Linear algebra (lessons 5-6). Vectors as state representations (an orbital state vector is, mechanically, just a vector). Dot products as similarity and projection. Matrix-vector multiplication as the operation that defines a single neural network layer. That's it for now. We're skipping eigendecomposition, determinants, matrix inverses, and rank, because they don't show up until later (and some never do).
Calculus (lesson 7). Derivatives as slopes, partial derivatives as slopes-along-one-axis, gradients as the vector pointing uphill, and the chain rule. The chain rule is the entire mathematical content of backpropagation; if you can see it visually, the rest of "how neural nets learn" is bookkeeping.
Lessons
- Probability, distributions, and expectation
- Conditional probability and Bayes' rule
- Sampling and Monte Carlo estimation
- Entropy, cross-entropy, and KL divergence
- Vectors and dot products
- Matrices and matrix-vector multiplication
- Derivatives, gradients, and the chain rule
Module project: Monte Carlo conjunction probability
You'll write a small Python program that estimates the probability of a collision between two satellites whose positions and velocities are known only to within some uncertainty. It uses every concept in this module: state vectors (linear algebra), uncertainty distributions (probability), Monte Carlo sampling (expectation under randomness), and a small sensitivity analysis that previews what gradients are good for.
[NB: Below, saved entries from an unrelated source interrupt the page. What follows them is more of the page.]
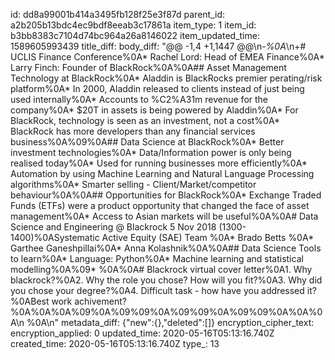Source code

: id: dd8a99001b414a3495fb128f25e3f87d
parent_id: a2b205b13bdc4ec9bdf8eeab3c17861a
item_type: 1
item_id: b3bb8383c7104d74bc964a26a8146022
item_updated_time: 1589605993439
title_diff: 
body_diff: "@@ -1,4 +1,1447 @@\n-*%0A*\n+# UCLIS Finance Conference%0A* Rachel Lord: Head of EMEA Finance%0A* Larry Finch: Founder of BlackRock%0A%0A## Asset Management Technology at BlackRock%0A* Aladdin is BlackRocks premier perating/risk platform%0A* In 2000, Aladdin released to clients instead of just being used internally%0A* Accounts to %C2%A31m revenue for the company%0A* $20T in assets is being powered by Aladdin%0A* For BlackRock, technology is seen as an investment, not a cost%0A* BlackRock has more developers than any financial services business%0A%09%0A## Data Science at BlackRock%0A* Better investment technologies%0A* Data/Information power is only being realised today%0A* Used for running businesses more efficiently%0A* Automation by using Machine Learning and Natural Language Processing algorithms%0A* Smarter selling - Client/Market/competitor behaviour%0A%0A## Opportunities for BlackRock%0A* Exchange Traded Funds (ETFs) were a product opportunity that changed the face of asset management%0A* Access to Asian markets will be useful%0A%0A# Data Science and Engineering @ Blackrock 5 Nov 2018 (1300-1400)%0ASystematic Active Equity (SAE) Team %0A* Brado Betts %0A* Garthee Ganeshpillai%0A* Anna Kolashnik%0A%0A## Data Science Tools to learn%0A* Language: Python%0A* Machine learning and statistical modelling%0A%09* %0A%0A# Blackrock virtual cover letter%0A1. Why blackrock?%0A2. Why the role you chose? How will you fit?%0A3. Why did you chose your degree?%0A4. Difficult task - how have you addressed it?%0ABest work achivement?%0A%0A%0A%09%0A%09%09%0A%09%09%0A%09%09%0A%0A%0A\n %0A\n"
metadata_diff: {"new":{},"deleted":[]}
encryption_cipher_text: 
encryption_applied: 0
updated_time: 2020-05-16T05:13:16.740Z
created_time: 2020-05-16T05:13:16.740Z
type_: 13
This is a real problem in your field. JSpOC and the commercial conjunction services do something more sophisticated, but the bones are the same: simulate possible futures, average over them, use the average to make a decision. It is also a microcosm of the rest of the curriculum: every algorithm we build later is, in some way, doing exactly this with more structure on top.
What this module is not
We are not doing epsilon-delta proofs. We are not deriving Cauchy-Schwarz. We are not classifying matrices into normal forms. We are not covering measure-theoretic probability. If you came in hoping this would be the time you finally Get linear algebra, this module will frustrate you. It exists to make you fluent enough to read RL and game-theory code without bouncing off the notation, and that is the entire bar.
How to read the lessons
Every lesson follows the same shape: where it fits, the concept (intuition first), the math (only when load-bearing), code, a worked example small enough to verify by hand, and a quiz. If you find yourself stuck on math notation, that's a signal to reread the symbol-decoding paragraph rather than to push through. The notation is a compression of the intuition; if the intuition isn't there, the notation will not magically install it.